### [Task to complete]
For the word "Reserved", copy every line of the material that includes it.

### [Data supplied]
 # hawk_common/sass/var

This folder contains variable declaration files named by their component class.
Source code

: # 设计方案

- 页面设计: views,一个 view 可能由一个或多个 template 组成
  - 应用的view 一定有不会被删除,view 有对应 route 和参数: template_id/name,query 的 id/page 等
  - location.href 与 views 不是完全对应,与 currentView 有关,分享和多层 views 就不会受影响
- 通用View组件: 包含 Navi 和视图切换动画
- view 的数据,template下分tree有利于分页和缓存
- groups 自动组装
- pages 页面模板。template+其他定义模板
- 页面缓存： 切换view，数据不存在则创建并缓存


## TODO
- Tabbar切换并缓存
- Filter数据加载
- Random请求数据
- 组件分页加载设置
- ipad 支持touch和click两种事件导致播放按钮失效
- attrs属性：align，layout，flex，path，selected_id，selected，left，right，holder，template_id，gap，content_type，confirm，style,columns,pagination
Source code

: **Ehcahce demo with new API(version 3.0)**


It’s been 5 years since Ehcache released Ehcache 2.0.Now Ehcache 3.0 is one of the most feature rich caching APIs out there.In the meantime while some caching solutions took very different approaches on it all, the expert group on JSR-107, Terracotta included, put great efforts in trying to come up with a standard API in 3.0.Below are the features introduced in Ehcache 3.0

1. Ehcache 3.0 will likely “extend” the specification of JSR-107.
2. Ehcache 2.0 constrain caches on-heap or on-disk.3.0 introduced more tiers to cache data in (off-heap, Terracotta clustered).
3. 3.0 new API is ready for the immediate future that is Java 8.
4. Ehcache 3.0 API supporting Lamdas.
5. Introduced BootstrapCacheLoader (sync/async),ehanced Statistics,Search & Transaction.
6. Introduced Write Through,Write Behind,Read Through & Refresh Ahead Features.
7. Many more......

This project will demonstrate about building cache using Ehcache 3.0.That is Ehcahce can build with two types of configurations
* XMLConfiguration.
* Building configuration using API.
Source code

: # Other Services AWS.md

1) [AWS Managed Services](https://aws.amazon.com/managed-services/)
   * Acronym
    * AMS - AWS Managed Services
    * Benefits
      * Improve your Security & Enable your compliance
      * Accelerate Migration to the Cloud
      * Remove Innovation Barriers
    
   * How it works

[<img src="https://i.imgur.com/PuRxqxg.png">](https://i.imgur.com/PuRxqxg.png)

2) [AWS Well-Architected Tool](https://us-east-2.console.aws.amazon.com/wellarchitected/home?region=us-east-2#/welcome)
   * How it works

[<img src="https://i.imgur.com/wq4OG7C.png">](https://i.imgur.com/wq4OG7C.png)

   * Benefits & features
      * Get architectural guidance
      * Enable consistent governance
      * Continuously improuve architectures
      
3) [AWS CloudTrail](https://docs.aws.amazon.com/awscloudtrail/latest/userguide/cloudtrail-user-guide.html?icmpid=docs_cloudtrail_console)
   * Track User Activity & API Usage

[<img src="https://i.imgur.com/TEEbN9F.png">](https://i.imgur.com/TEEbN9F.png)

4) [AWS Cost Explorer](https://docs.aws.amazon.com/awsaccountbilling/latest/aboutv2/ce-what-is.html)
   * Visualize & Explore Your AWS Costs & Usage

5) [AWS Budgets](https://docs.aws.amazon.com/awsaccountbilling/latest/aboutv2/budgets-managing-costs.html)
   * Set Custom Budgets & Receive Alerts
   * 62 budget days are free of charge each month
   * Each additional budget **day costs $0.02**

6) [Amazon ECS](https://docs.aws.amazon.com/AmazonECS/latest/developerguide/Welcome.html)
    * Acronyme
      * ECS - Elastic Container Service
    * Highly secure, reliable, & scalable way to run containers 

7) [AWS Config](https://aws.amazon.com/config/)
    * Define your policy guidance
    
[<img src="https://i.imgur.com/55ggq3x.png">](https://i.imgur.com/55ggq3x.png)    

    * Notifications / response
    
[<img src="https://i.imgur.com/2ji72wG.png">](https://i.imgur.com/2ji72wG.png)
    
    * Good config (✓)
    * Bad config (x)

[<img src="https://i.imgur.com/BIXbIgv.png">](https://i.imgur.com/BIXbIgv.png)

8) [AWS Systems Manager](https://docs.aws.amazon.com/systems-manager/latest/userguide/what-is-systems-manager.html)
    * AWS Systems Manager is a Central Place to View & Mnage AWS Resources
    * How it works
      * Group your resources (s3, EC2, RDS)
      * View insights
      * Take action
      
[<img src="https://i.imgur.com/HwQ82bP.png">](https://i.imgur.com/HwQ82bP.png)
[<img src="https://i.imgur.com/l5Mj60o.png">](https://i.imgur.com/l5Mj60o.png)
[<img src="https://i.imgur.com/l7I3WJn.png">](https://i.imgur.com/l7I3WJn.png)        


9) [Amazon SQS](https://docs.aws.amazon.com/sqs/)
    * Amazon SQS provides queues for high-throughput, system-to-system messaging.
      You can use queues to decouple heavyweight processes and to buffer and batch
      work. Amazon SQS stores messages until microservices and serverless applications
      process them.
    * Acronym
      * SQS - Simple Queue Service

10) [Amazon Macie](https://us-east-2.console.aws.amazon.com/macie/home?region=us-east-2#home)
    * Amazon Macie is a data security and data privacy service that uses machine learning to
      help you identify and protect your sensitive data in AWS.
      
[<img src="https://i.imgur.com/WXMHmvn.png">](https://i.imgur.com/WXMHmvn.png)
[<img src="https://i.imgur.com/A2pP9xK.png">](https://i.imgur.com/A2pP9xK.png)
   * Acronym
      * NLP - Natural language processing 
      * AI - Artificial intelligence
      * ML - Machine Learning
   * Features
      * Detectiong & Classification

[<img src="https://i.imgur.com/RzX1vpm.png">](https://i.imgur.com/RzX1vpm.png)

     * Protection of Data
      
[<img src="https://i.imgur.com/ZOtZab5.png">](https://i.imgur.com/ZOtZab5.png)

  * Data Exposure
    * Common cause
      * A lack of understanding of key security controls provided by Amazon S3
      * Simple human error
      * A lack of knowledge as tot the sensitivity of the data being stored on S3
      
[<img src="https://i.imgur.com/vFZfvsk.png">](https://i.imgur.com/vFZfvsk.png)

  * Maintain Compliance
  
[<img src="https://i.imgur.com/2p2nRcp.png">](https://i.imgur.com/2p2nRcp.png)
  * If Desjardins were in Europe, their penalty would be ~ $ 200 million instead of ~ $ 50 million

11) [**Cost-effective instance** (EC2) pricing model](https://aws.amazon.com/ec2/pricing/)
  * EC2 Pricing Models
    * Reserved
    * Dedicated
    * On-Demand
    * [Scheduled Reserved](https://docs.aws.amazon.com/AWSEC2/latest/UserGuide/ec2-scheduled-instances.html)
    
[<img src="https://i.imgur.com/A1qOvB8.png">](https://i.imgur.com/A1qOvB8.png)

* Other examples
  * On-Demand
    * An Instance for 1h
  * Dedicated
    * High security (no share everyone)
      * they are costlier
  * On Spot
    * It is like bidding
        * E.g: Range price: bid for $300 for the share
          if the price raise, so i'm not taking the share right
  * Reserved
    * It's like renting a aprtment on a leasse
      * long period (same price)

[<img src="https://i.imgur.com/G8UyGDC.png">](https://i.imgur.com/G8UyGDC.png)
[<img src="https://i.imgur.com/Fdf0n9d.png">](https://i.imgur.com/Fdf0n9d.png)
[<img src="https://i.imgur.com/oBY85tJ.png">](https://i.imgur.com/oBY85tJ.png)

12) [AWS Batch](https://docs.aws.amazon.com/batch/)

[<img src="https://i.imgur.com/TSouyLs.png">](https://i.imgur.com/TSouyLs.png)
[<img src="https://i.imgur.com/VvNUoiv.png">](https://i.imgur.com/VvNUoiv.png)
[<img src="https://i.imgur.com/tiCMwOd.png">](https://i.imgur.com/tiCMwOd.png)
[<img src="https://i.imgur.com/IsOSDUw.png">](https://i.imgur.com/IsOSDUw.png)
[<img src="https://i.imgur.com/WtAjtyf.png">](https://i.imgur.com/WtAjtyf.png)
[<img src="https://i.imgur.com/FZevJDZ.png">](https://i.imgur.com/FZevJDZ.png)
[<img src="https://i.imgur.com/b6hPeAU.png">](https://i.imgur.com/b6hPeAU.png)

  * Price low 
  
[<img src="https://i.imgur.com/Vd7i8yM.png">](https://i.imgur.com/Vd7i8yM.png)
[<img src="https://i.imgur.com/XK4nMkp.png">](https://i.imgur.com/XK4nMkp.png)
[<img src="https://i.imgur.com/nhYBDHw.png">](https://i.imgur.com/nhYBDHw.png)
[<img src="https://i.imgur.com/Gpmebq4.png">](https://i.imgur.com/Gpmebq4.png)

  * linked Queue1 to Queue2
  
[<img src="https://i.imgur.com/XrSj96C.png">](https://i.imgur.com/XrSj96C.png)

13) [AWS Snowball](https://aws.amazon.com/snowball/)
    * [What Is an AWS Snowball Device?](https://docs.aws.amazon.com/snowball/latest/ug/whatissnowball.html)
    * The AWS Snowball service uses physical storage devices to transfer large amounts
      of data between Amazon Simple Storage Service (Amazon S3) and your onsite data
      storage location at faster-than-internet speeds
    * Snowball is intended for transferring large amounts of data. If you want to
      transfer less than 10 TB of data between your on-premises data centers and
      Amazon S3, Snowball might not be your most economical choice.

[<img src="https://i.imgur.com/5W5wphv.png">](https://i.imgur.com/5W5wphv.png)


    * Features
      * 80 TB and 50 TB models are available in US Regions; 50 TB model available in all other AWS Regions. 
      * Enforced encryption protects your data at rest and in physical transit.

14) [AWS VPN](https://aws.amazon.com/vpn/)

### [Output for this task]
    * Reserved
    * [Scheduled Reserved](https://docs.aws.amazon.com/AWSEC2/latest/UserGuide/ec2-scheduled-instances.html)
  * Reserved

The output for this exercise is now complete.